Utilizing Cloud FPGAs towards the Open Neural Network Standard

Abstract Accurate and efficient Machine Learning algorithms are of vital importance to many problems, especially on classification or clustering tasks but need a universal AI model standard. Unifying machine learning models into a common ecosystem can lead to less development time and better framework interoperability. ONNX (Open Neural Network Exchange Format) is a popular open format to represent deep learning models so that AI developers can more easily move models between state-of-the-art tools. On top of that, hardware companies such as Nvidia or Intel try to keep up with this trend and produce hardware-optimized runtimes (i.e. for CPUs, GPUs, FPGAs) that can handle these open format AI models like ONNX. That enables developers to leverage an heterogeneous mix of hardware and use whichever AI framework they prefer.
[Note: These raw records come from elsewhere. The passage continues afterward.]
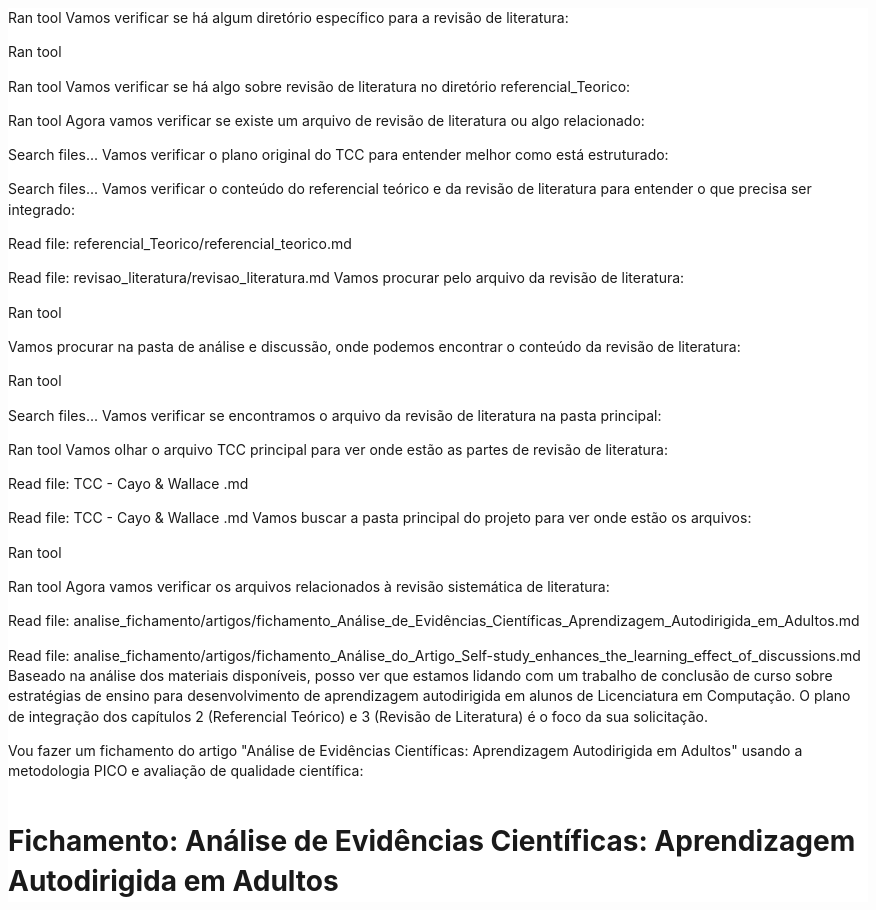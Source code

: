 Ran tool
Vamos verificar se há algum diretório específico para a revisão de literatura:

Ran tool

Ran tool
Vamos verificar se há algo sobre revisão de literatura no diretório referencial_Teorico:

Ran tool
Agora vamos verificar se existe um arquivo de revisão de literatura ou algo relacionado:

Search files...
Vamos verificar o plano original do TCC para entender melhor como está estruturado:

Search files...
Vamos verificar o conteúdo do referencial teórico e da revisão de literatura para entender o que precisa ser integrado:

Read file: referencial_Teorico/referencial_teorico.md

Read file: revisao_literatura/revisao_literatura.md
Vamos procurar pelo arquivo da revisão de literatura:

Ran tool

Vamos procurar na pasta de análise e discussão, onde podemos encontrar o conteúdo da revisão de literatura:

Ran tool

Search files...
Vamos verificar se encontramos o arquivo da revisão de literatura na pasta principal:

Ran tool
Vamos olhar o arquivo TCC principal para ver onde estão as partes de revisão de literatura:

Read file: TCC - Cayo & Wallace .md

Read file: TCC - Cayo & Wallace .md
Vamos buscar a pasta principal do projeto para ver onde estão os arquivos:

Ran tool

Ran tool
Agora vamos verificar os arquivos relacionados à revisão sistemática de literatura:

Read file: analise_fichamento/artigos/fichamento_Análise_de_Evidências_Científicas_Aprendizagem_Autodirigida_em_Adultos.md

Read file: analise_fichamento/artigos/fichamento_Análise_do_Artigo_Self-study_enhances_the_learning_effect_of_discussions.md
Baseado na análise dos materiais disponíveis, posso ver que estamos lidando com um trabalho de conclusão de curso sobre estratégias de ensino para desenvolvimento de aprendizagem autodirigida em alunos de Licenciatura em Computação. O plano de integração dos capítulos 2 (Referencial Teórico) e 3 (Revisão de Literatura) é o foco da sua solicitação.

Vou fazer um fichamento do artigo "Análise de Evidências Científicas: Aprendizagem Autodirigida em Adultos" usando a metodologia PICO e avaliação de qualidade científica:

# Fichamento: Análise de Evidências Científicas: Aprendizagem Autodirigida em Adultos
However, FPGAs have a more challenging solution strategy which as a platform it is also proven to address these kind of problems very efficiently in terms of performance and power. This work is based on an early development stage project which is called HLS4ML originally created for particle physics applications via the automatic generation of neural networks (NNs) for embedded Xilinx FPGAs. Our work involves a hardware-aware NN training and a generalized optimization scheme on top of HLS4ML that boosts the performance and power efficiency of this package and adds functionality for cloud FPGA firmware from any NN model. We start from the FPGA-oriented training of a model in Keras for image recognition, converting into the ONNX open format then porting and optimizing it for cloud FPGAs using a novel scheme with optimizations in host, memory and kernels while using multiple levels of network precision. To the best of our knowledge this is a novel approach that also achieves a speed-up of up to 102 × over single CPU in performance and up to 5.5 × over GPU in performance/watt.